The book starts with chapters on the structure and function of TRP channels, followed by two comprehensive chapters documenting the natural and synthetic ligands of TRP channels. Among these, chapter 3 on natural product ligands of TRP channels by Vetter and Lewis is very informative with excellent overview of the natural compounds that modulate TRP channel function. Natural ligands have made substantial contributions to our understanding of receptor and ion channel physiology and pharmacology and continue to be the source of inspiration for novel synthetic drugs used in disease therapy. The five-page long table in the chapter by Vetter and Lewis on the natural product ligands of TRP Vanilloid 1 (TRPV1) is quite impressive where structure, class, source and alternative targets of the compounds are listed in addition to effective concentrations and corresponding references. TRPV1 is a heat sensor, capsaicin receptor and the first TRPV to be identified; TRPV1 is currently perhaps the most pharmaceutically targeted TRP channel for management of pain and other conditions. Similar tables comprehensively address natural ligands for other TRPV and TRP Melastatin (TRPM) channel proteins. Subsequent chapters address the function of membersof TRPM, TRPV, TRP Mucolipin (TRPML), TRP polycystin (TRPP) and TRP canonical (TRPC). Of particular interest, chapter 9 contributed by Clapham and colleagues discusses the channel/kinase TRPM7 involved in magnesium homeostasis, its contribution to fundamental cell functions and its emerging role in several disease states such as hypertension and dementia. Chapter 10 by Liu and Qin addresses the cold sensor channel protein TRPM8 and evidence linking it to inflammatory/neuropathic pain and prostate cancer.
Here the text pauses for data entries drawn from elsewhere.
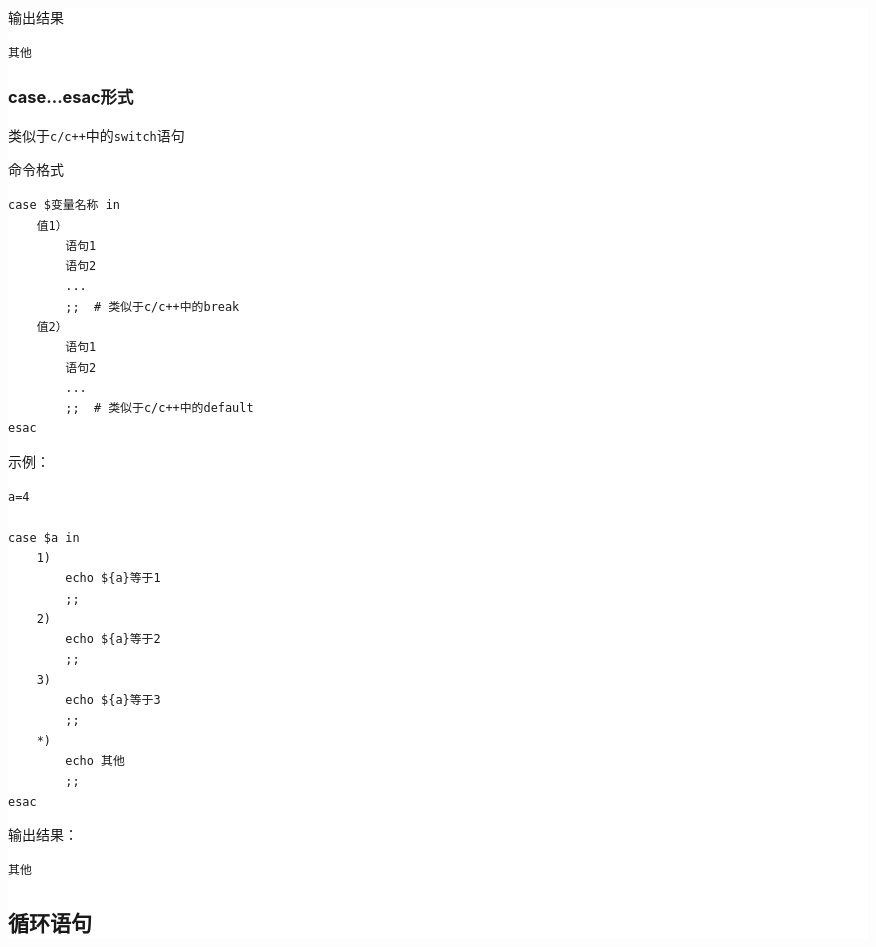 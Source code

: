 输出结果

```
其他
```

### case…esac形式

类似于`c/c++`中的`switch`语句

命令格式

```shell
case $变量名称 in
	值1）
		语句1
		语句2
		...
		;;  # 类似于c/c++中的break
	值2）
		语句1
		语句2
		...
		;;  # 类似于c/c++中的default
esac	
```

示例：

```shell
a=4

case $a in
    1)
        echo ${a}等于1
        ;;  
    2)
        echo ${a}等于2
        ;;  
    3)                                                
        echo ${a}等于3
        ;;  
    *)
        echo 其他
        ;;  
esac
```

输出结果：

```
其他
```

## 循环语句
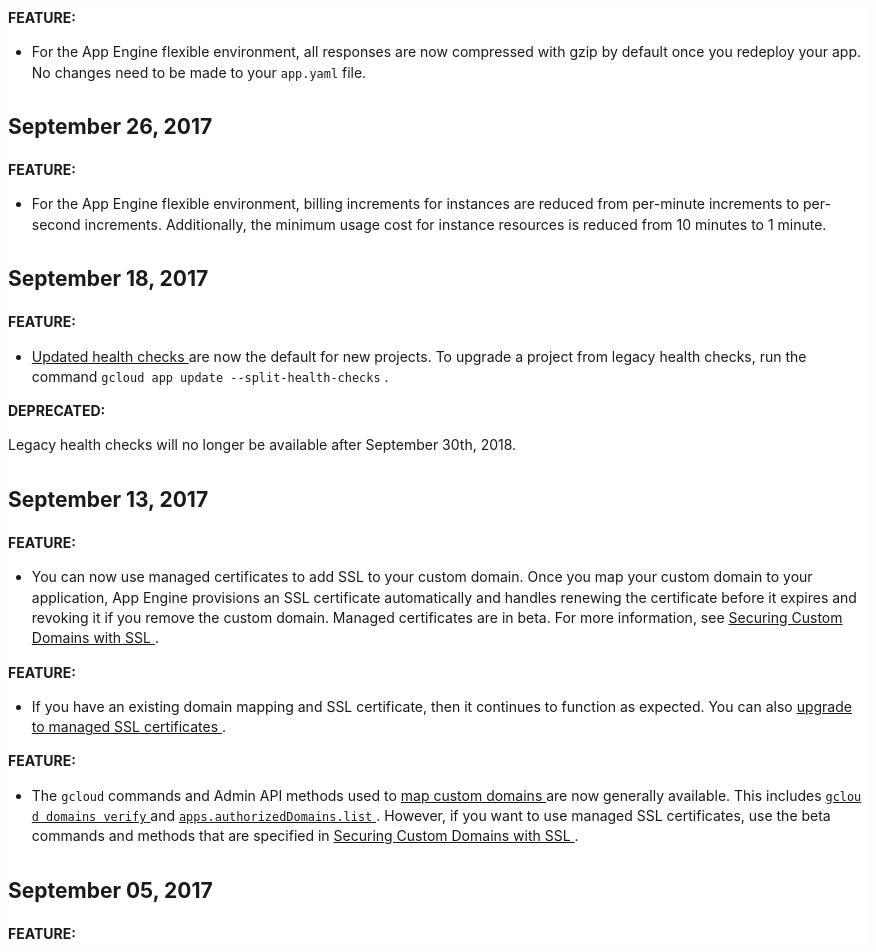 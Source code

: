 **FEATURE:**

  * For the App Engine flexible environment, all responses are now compressed with gzip by default once you redeploy your app. No changes need to be made to your ` app.yaml ` file. 

##  September 26, 2017

**FEATURE:**

  * For the App Engine flexible environment, billing increments for instances are reduced from per-minute increments to per-second increments. Additionally, the minimum usage cost for instance resources is reduced from 10 minutes to 1 minute. 

##  September 18, 2017

**FEATURE:**

  * [ Updated health checks ](https://cloud.google.com/appengine/docs/flexible/nodejs/reference/app-yaml?hl=ko#updated_health_checks) are now the default for new projects. To upgrade a project from legacy health checks, run the command ` gcloud app update --split-health-checks ` . 

**DEPRECATED:**

Legacy health checks will no longer be available after September 30th, 2018.

##  September 13, 2017

**FEATURE:**

  * You can now use managed certificates to add SSL to your custom domain. Once you map your custom domain to your application, App Engine provisions an SSL certificate automatically and handles renewing the certificate before it expires and revoking it if you remove the custom domain. Managed certificates are in beta. For more information, see [ Securing Custom Domains with SSL ](https://cloud.google.com/appengine/docs/flexible/nodejs/securing-custom-domains-with-ssl?hl=ko) . 

**FEATURE:**

  * If you have an existing domain mapping and SSL certificate, then it continues to function as expected. You can also [ upgrade to managed SSL certificates ](https://cloud.google.com/appengine/docs/flexible/nodejs/securing-custom-domains-with-ssl?hl=ko#updating_to_managed_ssl_certificates) . 

**FEATURE:**

  * The ` gcloud ` commands and Admin API methods used to [ map custom domains ](https://cloud.google.com/appengine/docs/flexible/nodejs/mapping-custom-domains?hl=ko) are now generally available. This includes [ ` gcloud domains verify ` ](https://cloud.google.com/sdk/gcloud/reference/domains/?hl=ko) and [ ` apps.authorizedDomains.list ` ](https://cloud.google.com/appengine/docs/admin-api/reference/rest/v1/apps.authorizedDomains/list?hl=ko) . However, if you want to use managed SSL certificates, use the beta commands and methods that are specified in [ Securing Custom Domains with SSL ](https://cloud.google.com/appengine/docs/flexible/nodejs/securing-custom-domains-with-ssl?hl=ko) . 

##  September 05, 2017

**FEATURE:**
This chapter presents an impressive overview of TRPM8 agonists and antagonists and discusses the potential of TRPM8 as a target for disease and ongoing clinical trials with a TRPM8 agonist in advanced prostate cancer patients.

One of the most detailed chapters is chapter 14 where Peng discusses the epithelial Ca2+ selective channels TRPV5 and TRPV6 and their role in intestinal/renal Ca2+ absorption. Of note, is the section allocated to the gene regulation of these channels by Hormones; the most representative example is the identification of TRPV6 gene as a direct target of vitamin D through vitamin D responsive elements in its promoter. Peng discusses thoroughly the regulation of these channels under physiological conditions such as low dietary Ca2+, exercise and pregnancy, draws conclusions from the studies on TRPV5 and TRPV6 knockout mice and summarizes evidence implicating these channels in other systems such as bone resorption and the function of the uterus, inner ear and exocrine glands. Peng also discusses the regulation of these channels under pathological conditions and finishes by addressing the unusually high frequencies of single nucleotide polymorphisms (SNPs) of TRPV5 and TRPV6 in African populations and their implication in Ca2+and salt homeostasis of these populations. Chapter 22 by Albert presents an overview of the gating mechanisms of Drosophila TRP and TRPL channels and expands on mammalian TRPC channels and the role of polyphosphoinositides second messengers and their metabolites and protein phosphorylation in regulating TRPC channel activity. Chapters 17 through 20 discuss current findings on TRP channels in model organisms: yeast, the worm Caenorhabditis Elegans, frog, zebrafish and parasites. In addition, the book addresses some of the hotly debated issues at the moment. Such controversies include the role of TRPC channels in mediating the so-called store-operated Ca2+ entry pathway (SOCE) where interactions between TRPC and STIM/Orai proteins are proposed to increase the diversity of Ca2+ signaling pathways in response to physiological agonists.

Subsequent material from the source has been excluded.